Si un defecto grave tuvo la república que
antecedió al castrismo fue el de la frivolidad de sus intelectuales y políticos
que contribuyeron, con sus críticas desmedidas, a socavar las instituciones
democráticas, en tanto invocaban, a la ligera, la Revolución (como un
expediente de violencia que advendría para resolver todos los problemas y curar
todos los males, sin comprender que soluciones y curaciones se iban logrando
por el lento y firme camino de la evolución). En los 25 años que preceden a la
llegada de Castro al poder (de 1933 a 1958), el pueblo cubano vivió
ingenuamente en expectativa de revolución, al punto que todos los movimientos
políticos de importancia y todos sus agentes (tanto desde el gobierno como
desde la oposición) se proclamaban revolucionarios; sin advertir que esa
actitud agredía los soportes mismos sobre los que descansaba una democracia que
en verdad necesitaba perfeccionarse, pero que no precisaba ser demolida.
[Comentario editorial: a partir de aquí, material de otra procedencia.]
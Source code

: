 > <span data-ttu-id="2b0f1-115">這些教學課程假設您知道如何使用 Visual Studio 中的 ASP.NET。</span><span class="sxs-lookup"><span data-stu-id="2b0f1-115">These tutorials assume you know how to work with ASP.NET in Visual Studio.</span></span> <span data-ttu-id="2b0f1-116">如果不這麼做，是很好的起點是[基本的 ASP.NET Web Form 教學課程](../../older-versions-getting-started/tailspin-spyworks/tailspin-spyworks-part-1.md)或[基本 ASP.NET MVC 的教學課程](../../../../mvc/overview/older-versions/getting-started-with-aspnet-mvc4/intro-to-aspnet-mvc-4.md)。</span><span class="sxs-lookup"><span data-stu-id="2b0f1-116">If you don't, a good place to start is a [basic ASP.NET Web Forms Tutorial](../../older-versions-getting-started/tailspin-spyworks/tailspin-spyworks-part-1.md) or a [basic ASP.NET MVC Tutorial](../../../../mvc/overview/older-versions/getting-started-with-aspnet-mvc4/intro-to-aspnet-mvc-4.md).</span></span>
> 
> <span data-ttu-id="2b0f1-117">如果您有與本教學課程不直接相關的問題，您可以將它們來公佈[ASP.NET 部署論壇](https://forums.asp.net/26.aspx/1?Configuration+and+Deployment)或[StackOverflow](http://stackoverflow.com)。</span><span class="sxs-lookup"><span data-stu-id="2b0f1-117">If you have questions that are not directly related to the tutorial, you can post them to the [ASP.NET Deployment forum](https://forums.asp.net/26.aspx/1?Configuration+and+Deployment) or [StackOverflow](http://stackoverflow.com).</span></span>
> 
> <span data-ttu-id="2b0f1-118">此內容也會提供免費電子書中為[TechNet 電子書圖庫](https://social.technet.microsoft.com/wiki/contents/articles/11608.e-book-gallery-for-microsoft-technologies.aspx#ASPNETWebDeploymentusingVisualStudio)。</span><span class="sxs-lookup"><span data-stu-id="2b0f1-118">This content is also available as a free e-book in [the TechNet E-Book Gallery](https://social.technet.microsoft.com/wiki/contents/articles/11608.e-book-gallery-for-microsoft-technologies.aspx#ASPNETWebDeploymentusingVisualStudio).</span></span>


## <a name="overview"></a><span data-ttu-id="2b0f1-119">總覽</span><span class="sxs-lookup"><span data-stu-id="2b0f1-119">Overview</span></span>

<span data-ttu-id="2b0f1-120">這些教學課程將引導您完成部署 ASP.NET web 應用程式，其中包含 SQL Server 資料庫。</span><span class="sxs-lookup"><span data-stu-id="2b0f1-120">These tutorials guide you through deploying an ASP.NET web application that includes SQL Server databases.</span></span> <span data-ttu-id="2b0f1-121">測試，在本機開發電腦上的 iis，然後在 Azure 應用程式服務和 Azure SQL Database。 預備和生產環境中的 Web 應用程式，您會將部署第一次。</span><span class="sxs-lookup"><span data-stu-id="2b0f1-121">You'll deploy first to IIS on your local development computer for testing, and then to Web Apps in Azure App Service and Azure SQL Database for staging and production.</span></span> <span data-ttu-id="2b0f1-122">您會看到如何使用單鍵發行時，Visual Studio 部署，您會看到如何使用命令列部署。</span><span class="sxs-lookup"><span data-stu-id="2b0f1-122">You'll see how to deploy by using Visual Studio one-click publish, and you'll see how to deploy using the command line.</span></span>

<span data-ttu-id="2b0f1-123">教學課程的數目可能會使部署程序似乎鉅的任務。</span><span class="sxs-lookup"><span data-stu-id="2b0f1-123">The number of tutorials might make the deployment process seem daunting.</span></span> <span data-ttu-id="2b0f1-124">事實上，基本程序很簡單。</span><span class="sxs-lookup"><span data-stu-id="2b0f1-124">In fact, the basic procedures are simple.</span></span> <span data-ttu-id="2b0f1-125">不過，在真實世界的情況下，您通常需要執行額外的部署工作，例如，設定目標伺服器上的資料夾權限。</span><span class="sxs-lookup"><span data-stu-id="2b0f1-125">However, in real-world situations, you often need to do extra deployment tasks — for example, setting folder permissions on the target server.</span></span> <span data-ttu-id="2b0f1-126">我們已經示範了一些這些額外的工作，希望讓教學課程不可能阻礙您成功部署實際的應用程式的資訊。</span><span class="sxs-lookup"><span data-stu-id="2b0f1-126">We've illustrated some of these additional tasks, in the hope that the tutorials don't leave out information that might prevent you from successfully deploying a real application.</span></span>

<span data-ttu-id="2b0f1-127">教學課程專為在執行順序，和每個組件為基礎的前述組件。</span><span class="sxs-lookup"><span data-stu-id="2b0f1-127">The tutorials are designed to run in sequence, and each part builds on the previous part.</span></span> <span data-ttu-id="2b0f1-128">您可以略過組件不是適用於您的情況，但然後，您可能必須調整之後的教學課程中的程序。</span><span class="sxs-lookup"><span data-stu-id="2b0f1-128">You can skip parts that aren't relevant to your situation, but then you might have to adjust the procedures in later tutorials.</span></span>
En este momento en que empieza a surgir en
Cuba una nueva conciencia política que busca recobrar las libertades
conculcadas y los derechos perdidos durante tanto tiempo, se impone un análisis
radical (que llegue a las raíces) para negarle legitimidad y pertinencia a la
acción revolucionaria —que por malicia de unos cuantos e ignorancia de los más—
nos lanzó al abismo aduciendo que nos salvaba. Para reformular la patria nueva
no se puede partir, en mi opinión, del 1 de enero de 1959 que nos hizo entrar
en la intemporalidad totalitaria, sino del tiempo real —con luces y sombras,
grandezas y miserias— que le precedió.